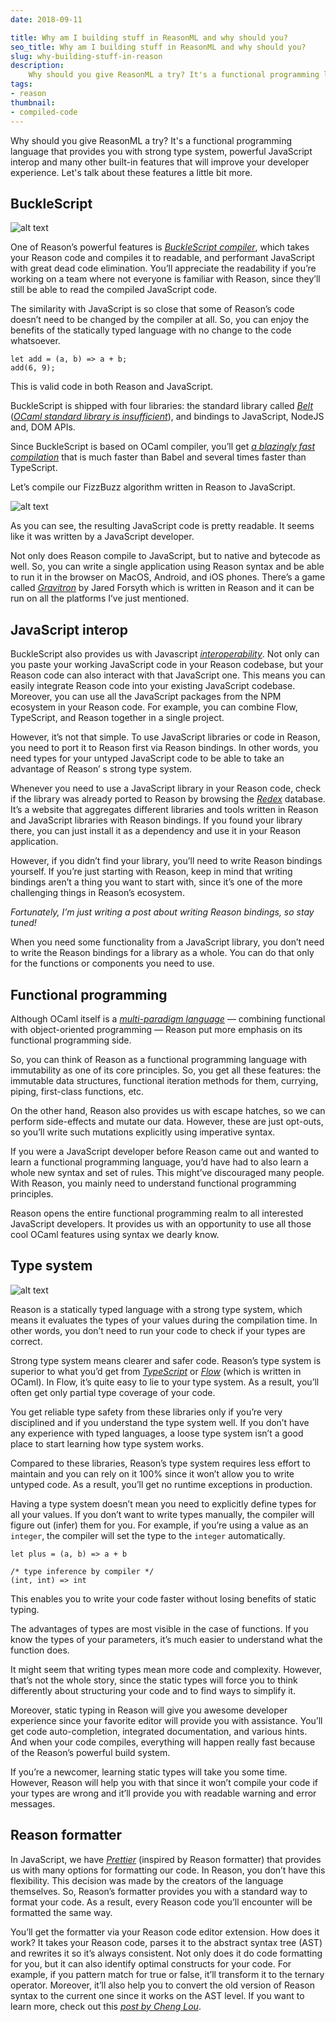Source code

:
 ```yaml
---
date: 2018-09-11

title: Why am I building stuff in ReasonML and why should you?
seo_title: Why am I building stuff in ReasonML and why should you?
slug: why-building-stuff-in-reason
description:
    Why should you give ReasonML a try? It's a functional programming language that provides you with strong type system, powerful JavaScript interop and many other built-in features that will improve your developer experience.
tags:
- reason
thumbnail:
- compiled-code
---
```


Why should you give ReasonML a try? It's a functional programming language that provides you with strong type system, powerful JavaScript interop and many other built-in features that will improve your developer experience. Let's talk about these features a little bit more.

## BuckleScript

![alt text](./images/bucklescript.jpg "BuckleScript logo")

One of Reason’s powerful features is *[BuckleScript compiler](https://bucklescript.github.io/)*, which takes your Reason code and compiles it to readable, and performant JavaScript with great dead code elimination. You’ll appreciate the readability if you’re working on a team where not everyone is familiar with Reason, since they’ll still be able to read the compiled JavaScript code.

The similarity with JavaScript is so close that some of Reason’s code doesn’t need to be changed by the compiler at all. So, you can enjoy the benefits of the statically typed language with no change to the code whatsoever.

    let add = (a, b) => a + b;
    add(6, 9);

This is valid code in both Reason and JavaScript.

BuckleScript is shipped with four libraries: the standard library called *[Belt](https://bucklescript.github.io/bucklescript/api/Belt.html)* (*[OCaml standard library is insufficient](https://discuss.ocaml.org/t/what-is-the-preferable-solution-for-the-role-of-standard-library/1092)*), and bindings to JavaScript, NodeJS and, DOM APIs.

Since BuckleScript is based on OCaml compiler, you’ll get *[a blazingly fast compilation](https://bucklescript.github.io/docs/en/build-performance)* that is much faster than Babel and several times faster than TypeScript.

Let’s compile our FizzBuzz algorithm written in Reason to JavaScript.

![alt text](./images/compiled-code.jpg "Reason’s code compilation to JavaScript through BuckleScript")

As you can see, the resulting JavaScript code is pretty readable. It seems like it was written by a JavaScript developer.

Not only does Reason compile to JavaScript, but to native and bytecode as well. So, you can write a single application using Reason syntax and be able to run it in the browser on MacOS, Android, and iOS phones. There’s a game called *[Gravitron](https://github.com/jaredly/gravitron)* by Jared Forsyth which is written in Reason and it can be run on all the platforms I’ve just mentioned.

## JavaScript interop

BuckleScript also provides us with Javascript *[interoperability](https://en.wikipedia.org/wiki/Interoperability)*. Not only can you paste your working JavaScript code in your Reason codebase, but your Reason code can also interact with that JavaScript one. This means you can easily integrate Reason code into your existing JavaScript codebase. Moreover, you can use all the JavaScript packages from the NPM ecosystem in your Reason code. For example, you can combine Flow, TypeScript, and Reason together in a single project.

However, it’s not that simple. To use JavaScript libraries or code in Reason, you need to port it to Reason first via Reason bindings. In other words, you need types for your untyped JavaScript code to be able to take an advantage of Reason’ s strong type system.

Whenever you need to use a JavaScript library in your Reason code, check if the library was already ported to Reason by browsing the *[Redex](https://redex.github.io/)* database. It’s a website that aggregates different libraries and tools written in Reason and JavaScript libraries with Reason bindings. If you found your library there, you can just install it as a dependency and use it in your Reason application.

However, if you didn’t find your library, you’ll need to write Reason bindings yourself. If you’re just starting with Reason, keep in mind that writing bindings aren’t a thing you want to start with, since it’s one of the more challenging things in Reason’s ecosystem.

*Fortunately, I’m just writing a post about writing Reason bindings, so stay tuned!*

When you need some functionality from a JavaScript library, you don’t need to write the Reason bindings for a library as a whole. You can do that only for the functions or components you need to use.

## Functional programming

Although OCaml itself is a *[multi-paradigm language](https://en.wikipedia.org/wiki/OCaml)* — combining functional with object-oriented programming — Reason put more emphasis on its functional programming side.

So, you can think of Reason as a functional programming language with immutability as one of its core principles. So, you get all these features: the immutable data structures, functional iteration methods for them, currying, piping, first-class functions, etc.

On the other hand, Reason also provides us with escape hatches, so we can perform side-effects and mutate our data. However, these are just opt-outs, so you’ll write such mutations explicitly using imperative syntax.

If you were a JavaScript developer before Reason came out and wanted to learn a functional programming language, you’d have had to also learn a whole new syntax and set of rules. This might’ve discouraged many people. With Reason, you mainly need to understand functional programming principles.

Reason opens the entire functional programming realm to all interested JavaScript developers. It provides us with an opportunity to use all those cool OCaml features using syntax we dearly know.

## Type system

![alt text](./images/lipsticks.jpg "Picture of lipsticks")

Reason is a statically typed language with a strong type system, which means it evaluates the types of your values during the compilation time. In other words, you don’t need to run your code to check if your types are correct.

Strong type system means clearer and safer code. Reason’s type system is superior to what you’d get from *[TypeScript](https://www.typescriptlang.org/)* or *[Flow](https://flow.org/)* (which is written in OCaml). In Flow, it’s quite easy to lie to your type system. As a result, you’ll often get only partial type coverage of your code.

You get reliable type safety from these libraries only if you’re very disciplined and if you understand the type system well. If you don’t have any experience with typed languages, a loose type system isn’t a good place to start learning how type system works.

Compared to these libraries, Reason’s type system requires less effort to maintain and you can rely on it 100% since it won’t allow you to write untyped code. As a result, you’ll get no runtime exceptions in production.

Having a type system doesn’t mean you need to explicitly define types for all your values. If you don’t want to write types manually, the compiler will figure out (infer) them for you. For example, if you’re using a value as an `integer`, the compiler will set the type to the `integer` automatically.

    let plus = (a, b) => a + b

    /* type inference by compiler */
    (int, int) => int

This enables you to write your code faster without losing benefits of static typing.

The advantages of types are most visible in the case of functions. If you know the types of your parameters, it’s much easier to understand what the function does.

It might seem that writing types mean more code and complexity. However, that’s not the whole story, since the static types will force you to think differently about structuring your code and to find ways to simplify it.

Moreover, static typing in Reason will give you awesome developer experience since your favorite editor will provide you with assistance. You’ll get code auto-completion, integrated documentation, and various hints. And when your code compiles, everything will happen really fast because of the Reason’s powerful build system.

If you’re a newcomer, learning static types will take you some time. However, Reason will help you with that since it won’t compile your code if your types are wrong and it’ll provide you with readable warning and error messages.

## Reason formatter

In JavaScript, we have *[Prettier](https://prettier.io/)* (inspired by Reason formatter) that provides us with many options for formatting our code. In Reason, you don’t have this flexibility. This decision was made by the creators of the language themselves. So, Reason’s formatter provides you with a standard way to format your code. As a result, every Reason code you’ll encounter will be formatted the same way.

You’ll get the formatter via your Reason code editor extension. How does it work? It takes your Reason code, parses it to the abstract syntax tree (AST) and rewrites it so it’s always consistent. Not only does it do code formatting for you, but it can also identify optimal constructs for your code. For example, if you pattern match for true or false, it’ll transform it to the ternary operator. Moreover, it’ll also help you to convert the old version of Reason syntax to the current one since it works on the AST level. If you want to learn more, check out this *[post by Cheng Lou](https://medium.com/@chenglou/cool-things-reason-formatter-does-9e1f79e25a82)*.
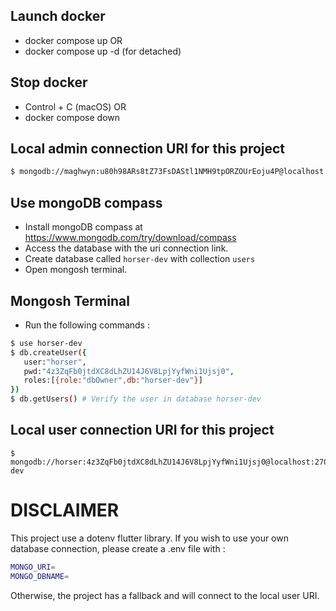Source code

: ## Launch docker
- docker compose up
OR
- docker compose up -d (for detached)

## Stop docker
- Control + C (macOS)
OR
- docker compose down

## Local admin connection URI for this project
```bash
$ mongodb://maghwyn:u80h98ARs8tZ73FsDAStl1NMH9tpORZOUrEoju4P@localhost:27017/?authSource=admin
```

## Use mongoDB compass
- Install mongoDB compass at https://www.mongodb.com/try/download/compass
- Access the database with the uri connection link.
- Create database called `horser-dev` with collection `users`
- Open mongosh terminal.

## Mongosh Terminal
- Run the following commands :
```bash
$ use horser-dev
$ db.createUser({
   user:"horser",
   pwd:"4z3ZqFb0jtdXC8dLhZU14J6V8LpjYyfWni1Ujsj0",
   roles:[{role:"dbOwner",db:"horser-dev"}]
})
$ db.getUsers() # Verify the user in database horser-dev
```

## Local user connection URI for this project
```
$ mongodb://horser:4z3ZqFb0jtdXC8dLhZU14J6V8LpjYyfWni1Ujsj0@localhost:27017/horser-dev
```

# DISCLAIMER
This project use a dotenv flutter library.
If you wish to use your own database connection, please create a .env file with :
```bash
MONGO_URI=
MONGO_DBNAME=
```
Otherwise, the project has a fallback and will connect to the local user URI.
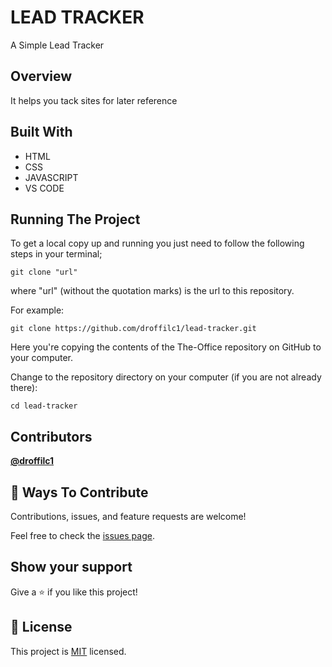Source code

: # LEAD TRACKER

A Simple Lead Tracker

## Overview
It helps you tack sites for later reference

## Built With
* HTML
* CSS
* JAVASCRIPT
* VS CODE



## Running The Project
To get a local copy up and running you just need to follow the following steps in your terminal;
```
git clone "url"
```

where "url" (without the quotation marks) is the url to this repository.

For example:

```
git clone https://github.com/droffilc1/lead-tracker.git
```

Here you're copying the contents of the The-Office repository on GitHub to your computer.

Change to the repository directory on your computer (if you are not already there):

```
cd lead-tracker
```

## Contributors

**[@droffilc1][1]**

## 🤝 Ways To Contribute

Contributions, issues, and feature requests are welcome!

Feel free to check the [issues page](../../issues/).

## Show your support

Give a ⭐️ if you like this project!

## 📝 License

This project is [MIT](./MIT.md) licensed.

[1]:https://github.com/droffilc1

++++

[TASK STATEMENT]:
Write down exactly the span of lines above from the one containing "so stay tuned!*" to the one containing "Although OCaml itself", both ends included.

[REPLY]:
*Fortunately, I’m just writing a post about writing Reason bindings, so stay tuned!*

When you need some functionality from a JavaScript library, you don’t need to write the Reason bindings for a library as a whole. You can do that only for the functions or components you need to use.

## Functional programming

Although OCaml itself is a *[multi-paradigm language](https://en.wikipedia.org/wiki/OCaml)* — combining functional with object-oriented programming — Reason put more emphasis on its functional programming side.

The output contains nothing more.